§ **WHAT YOU ARE ASKED TO DO**
Where a line below holds the string "attributes", copy that line.

§ **Plain-text document sources**
▬▬▬
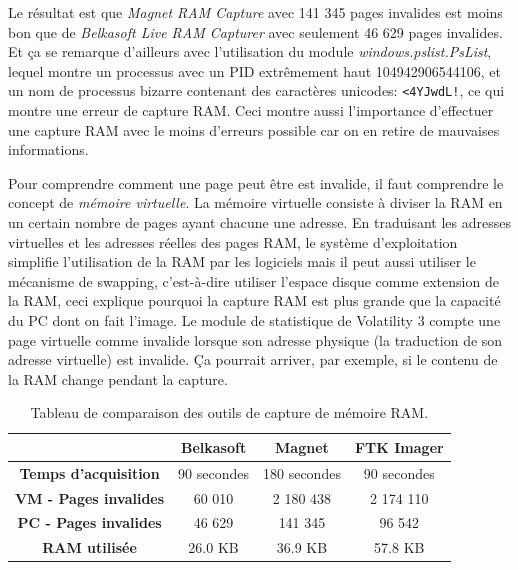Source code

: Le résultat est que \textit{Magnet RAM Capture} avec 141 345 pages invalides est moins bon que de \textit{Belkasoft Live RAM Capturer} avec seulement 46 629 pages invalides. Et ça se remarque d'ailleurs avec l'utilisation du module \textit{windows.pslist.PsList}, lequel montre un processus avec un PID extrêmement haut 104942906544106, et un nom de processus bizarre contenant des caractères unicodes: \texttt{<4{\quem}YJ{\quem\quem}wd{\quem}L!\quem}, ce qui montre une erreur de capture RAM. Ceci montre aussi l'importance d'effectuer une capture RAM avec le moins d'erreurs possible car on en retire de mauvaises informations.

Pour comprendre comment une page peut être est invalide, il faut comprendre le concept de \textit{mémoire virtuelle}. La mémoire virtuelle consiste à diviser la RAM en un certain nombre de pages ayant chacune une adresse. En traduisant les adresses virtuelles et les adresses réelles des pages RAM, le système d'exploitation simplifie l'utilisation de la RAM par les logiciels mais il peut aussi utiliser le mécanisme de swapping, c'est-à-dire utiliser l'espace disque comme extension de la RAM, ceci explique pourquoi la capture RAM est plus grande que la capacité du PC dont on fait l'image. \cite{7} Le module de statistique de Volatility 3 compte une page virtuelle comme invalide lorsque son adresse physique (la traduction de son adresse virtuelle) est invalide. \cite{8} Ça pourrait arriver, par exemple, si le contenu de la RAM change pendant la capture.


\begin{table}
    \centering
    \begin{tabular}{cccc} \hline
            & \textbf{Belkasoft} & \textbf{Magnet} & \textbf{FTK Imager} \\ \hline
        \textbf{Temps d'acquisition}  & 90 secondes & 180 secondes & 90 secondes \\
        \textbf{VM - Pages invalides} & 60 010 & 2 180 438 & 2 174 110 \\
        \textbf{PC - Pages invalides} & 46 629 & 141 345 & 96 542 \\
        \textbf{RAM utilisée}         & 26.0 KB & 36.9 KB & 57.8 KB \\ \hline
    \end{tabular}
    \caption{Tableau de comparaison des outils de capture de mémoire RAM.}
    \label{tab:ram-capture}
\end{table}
▬▬▬
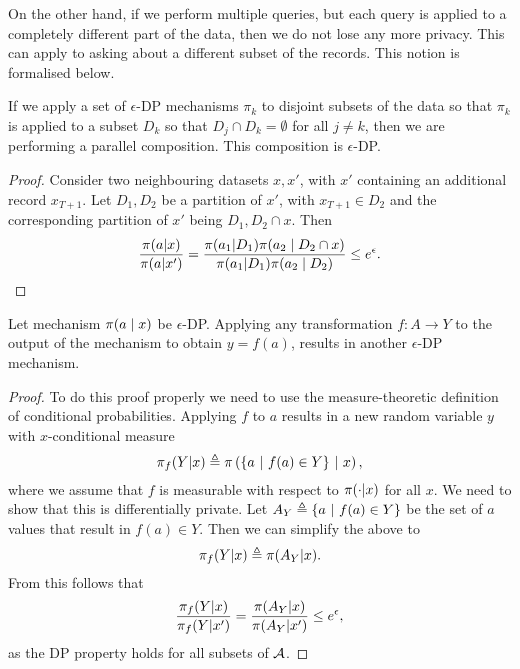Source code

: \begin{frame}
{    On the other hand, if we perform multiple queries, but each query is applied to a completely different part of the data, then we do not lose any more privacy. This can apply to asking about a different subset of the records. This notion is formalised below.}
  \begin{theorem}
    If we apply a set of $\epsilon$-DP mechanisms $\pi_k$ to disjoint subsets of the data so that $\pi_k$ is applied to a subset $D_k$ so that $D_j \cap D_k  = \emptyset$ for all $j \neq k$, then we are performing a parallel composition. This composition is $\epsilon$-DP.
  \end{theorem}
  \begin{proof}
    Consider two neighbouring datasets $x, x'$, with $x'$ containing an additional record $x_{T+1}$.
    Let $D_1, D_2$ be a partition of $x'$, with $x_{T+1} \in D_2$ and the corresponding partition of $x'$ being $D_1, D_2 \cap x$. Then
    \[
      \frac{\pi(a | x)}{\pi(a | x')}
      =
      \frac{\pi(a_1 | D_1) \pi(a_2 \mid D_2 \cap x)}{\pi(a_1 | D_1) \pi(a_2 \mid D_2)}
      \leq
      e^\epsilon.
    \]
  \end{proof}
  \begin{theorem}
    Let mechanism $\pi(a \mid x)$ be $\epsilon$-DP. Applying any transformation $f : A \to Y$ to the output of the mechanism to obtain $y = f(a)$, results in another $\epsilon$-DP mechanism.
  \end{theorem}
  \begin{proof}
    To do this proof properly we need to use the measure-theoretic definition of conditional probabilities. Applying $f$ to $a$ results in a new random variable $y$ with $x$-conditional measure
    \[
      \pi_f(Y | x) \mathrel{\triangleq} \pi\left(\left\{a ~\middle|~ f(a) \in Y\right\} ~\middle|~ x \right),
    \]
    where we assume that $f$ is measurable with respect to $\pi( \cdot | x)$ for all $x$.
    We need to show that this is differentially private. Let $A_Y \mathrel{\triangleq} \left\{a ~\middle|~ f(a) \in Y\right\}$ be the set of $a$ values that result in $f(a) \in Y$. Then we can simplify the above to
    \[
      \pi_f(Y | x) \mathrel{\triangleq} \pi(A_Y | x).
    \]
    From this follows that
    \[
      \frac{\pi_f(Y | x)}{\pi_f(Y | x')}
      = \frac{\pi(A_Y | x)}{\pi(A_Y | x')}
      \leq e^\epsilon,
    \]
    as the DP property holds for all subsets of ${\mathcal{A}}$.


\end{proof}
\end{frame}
▬▬▬
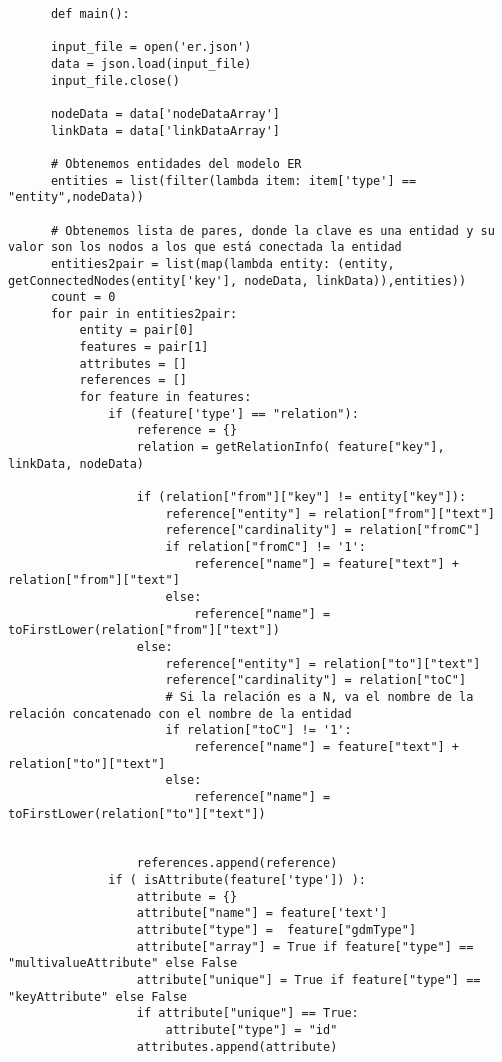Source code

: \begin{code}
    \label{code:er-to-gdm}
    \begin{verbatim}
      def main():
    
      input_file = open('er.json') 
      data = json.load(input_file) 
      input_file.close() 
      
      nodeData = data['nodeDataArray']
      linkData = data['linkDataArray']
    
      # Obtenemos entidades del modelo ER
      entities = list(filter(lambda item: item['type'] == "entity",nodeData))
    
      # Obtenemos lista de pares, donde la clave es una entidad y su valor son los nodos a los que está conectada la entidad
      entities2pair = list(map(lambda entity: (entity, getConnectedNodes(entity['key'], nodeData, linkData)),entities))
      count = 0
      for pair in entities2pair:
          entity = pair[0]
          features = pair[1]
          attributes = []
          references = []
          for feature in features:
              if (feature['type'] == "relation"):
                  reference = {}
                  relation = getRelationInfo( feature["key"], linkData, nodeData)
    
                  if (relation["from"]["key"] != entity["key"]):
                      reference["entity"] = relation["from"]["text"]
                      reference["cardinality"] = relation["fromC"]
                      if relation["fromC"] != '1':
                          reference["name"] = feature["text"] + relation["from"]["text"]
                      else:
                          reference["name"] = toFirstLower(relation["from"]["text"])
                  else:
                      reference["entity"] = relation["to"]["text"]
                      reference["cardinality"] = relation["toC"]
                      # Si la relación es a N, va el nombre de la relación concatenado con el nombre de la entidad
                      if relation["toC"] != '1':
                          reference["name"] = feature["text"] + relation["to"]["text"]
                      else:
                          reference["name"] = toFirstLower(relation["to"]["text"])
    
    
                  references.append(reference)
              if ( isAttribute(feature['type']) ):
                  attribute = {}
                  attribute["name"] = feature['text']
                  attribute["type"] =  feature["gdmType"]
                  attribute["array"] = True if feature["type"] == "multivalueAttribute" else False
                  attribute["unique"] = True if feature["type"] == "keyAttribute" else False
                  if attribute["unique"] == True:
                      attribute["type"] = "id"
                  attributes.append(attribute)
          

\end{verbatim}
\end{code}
▬▬▬
§ **SOLUTION TO THE PROBLEM**
          attributes = []
                  attributes.append(attribute)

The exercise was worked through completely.